====== Data excerpts ======

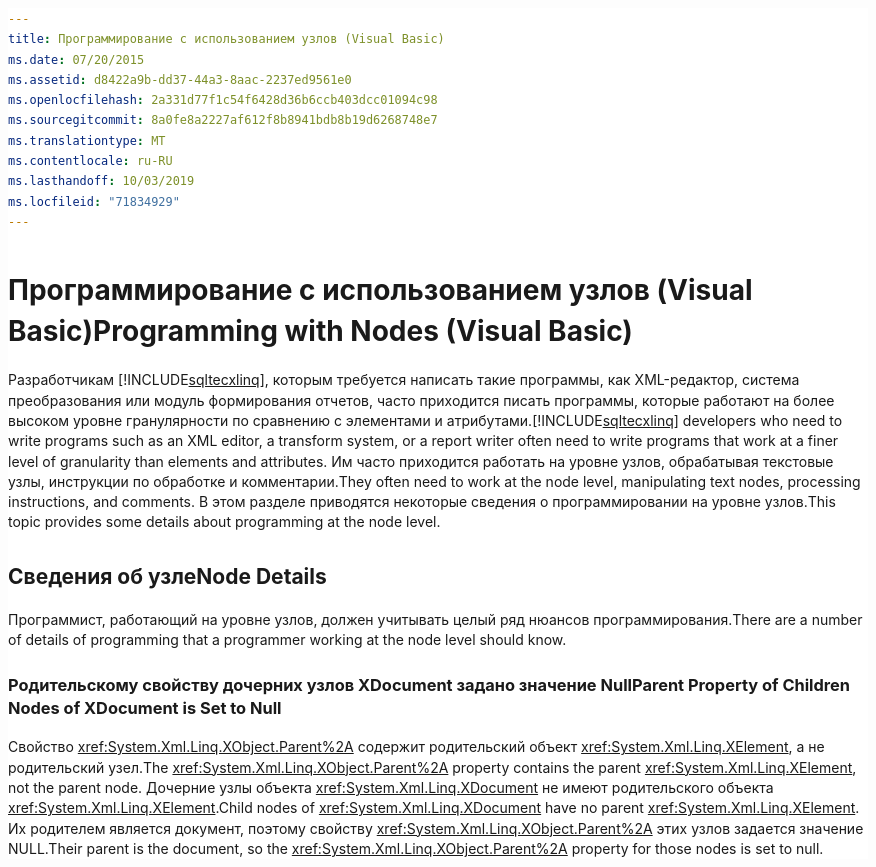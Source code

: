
 ```yaml
---
title: Программирование с использованием узлов (Visual Basic)
ms.date: 07/20/2015
ms.assetid: d8422a9b-dd37-44a3-8aac-2237ed9561e0
ms.openlocfilehash: 2a331d77f1c54f6428d36b6ccb403dcc01094c98
ms.sourcegitcommit: 8a0fe8a2227af612f8b8941bdb8b19d6268748e7
ms.translationtype: MT
ms.contentlocale: ru-RU
ms.lasthandoff: 10/03/2019
ms.locfileid: "71834929"
---
```

# <a name="programming-with-nodes-visual-basic"></a><span data-ttu-id="a2d5a-102">Программирование с использованием узлов (Visual Basic)</span><span class="sxs-lookup"><span data-stu-id="a2d5a-102">Programming with Nodes (Visual Basic)</span></span>
<span data-ttu-id="a2d5a-103">Разработчикам [!INCLUDE[sqltecxlinq](~/includes/sqltecxlinq-md.md)], которым требуется написать такие программы, как XML-редактор, система преобразования или модуль формирования отчетов, часто приходится писать программы, которые работают на более высоком уровне гранулярности по сравнению с элементами и атрибутами.</span><span class="sxs-lookup"><span data-stu-id="a2d5a-103">[!INCLUDE[sqltecxlinq](~/includes/sqltecxlinq-md.md)] developers who need to write programs such as an XML editor, a transform system, or a report writer often need to write programs that work at a finer level of granularity than elements and attributes.</span></span> <span data-ttu-id="a2d5a-104">Им часто приходится работать на уровне узлов, обрабатывая текстовые узлы, инструкции по обработке и комментарии.</span><span class="sxs-lookup"><span data-stu-id="a2d5a-104">They often need to work at the node level, manipulating text nodes, processing instructions, and comments.</span></span> <span data-ttu-id="a2d5a-105">В этом разделе приводятся некоторые сведения о программировании на уровне узлов.</span><span class="sxs-lookup"><span data-stu-id="a2d5a-105">This topic provides some details about programming at the node level.</span></span>  
  
## <a name="node-details"></a><span data-ttu-id="a2d5a-106">Сведения об узле</span><span class="sxs-lookup"><span data-stu-id="a2d5a-106">Node Details</span></span>  
 <span data-ttu-id="a2d5a-107">Программист, работающий на уровне узлов, должен учитывать целый ряд нюансов программирования.</span><span class="sxs-lookup"><span data-stu-id="a2d5a-107">There are a number of details of programming that a programmer working at the node level should know.</span></span>  
  
### <a name="parent-property-of-children-nodes-of-xdocument-is-set-to-null"></a><span data-ttu-id="a2d5a-108">Родительскому свойству дочерних узлов XDocument задано значение Null</span><span class="sxs-lookup"><span data-stu-id="a2d5a-108">Parent Property of Children Nodes of XDocument is Set to Null</span></span>  
 <span data-ttu-id="a2d5a-109">Свойство <xref:System.Xml.Linq.XObject.Parent%2A> содержит родительский объект <xref:System.Xml.Linq.XElement>, а не родительский узел.</span><span class="sxs-lookup"><span data-stu-id="a2d5a-109">The <xref:System.Xml.Linq.XObject.Parent%2A> property contains the parent <xref:System.Xml.Linq.XElement>, not the parent node.</span></span> <span data-ttu-id="a2d5a-110">Дочерние узлы объекта <xref:System.Xml.Linq.XDocument> не имеют родительского объекта <xref:System.Xml.Linq.XElement>.</span><span class="sxs-lookup"><span data-stu-id="a2d5a-110">Child nodes of <xref:System.Xml.Linq.XDocument> have no parent <xref:System.Xml.Linq.XElement>.</span></span> <span data-ttu-id="a2d5a-111">Их родителем является документ, поэтому свойству <xref:System.Xml.Linq.XObject.Parent%2A> этих узлов задается значение NULL.</span><span class="sxs-lookup"><span data-stu-id="a2d5a-111">Their parent is the document, so the <xref:System.Xml.Linq.XObject.Parent%2A> property for those nodes is set to null.</span></span>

======

Brief
Tell how many lines of the data include the word "Программирование", and nothing else.

Task solution
2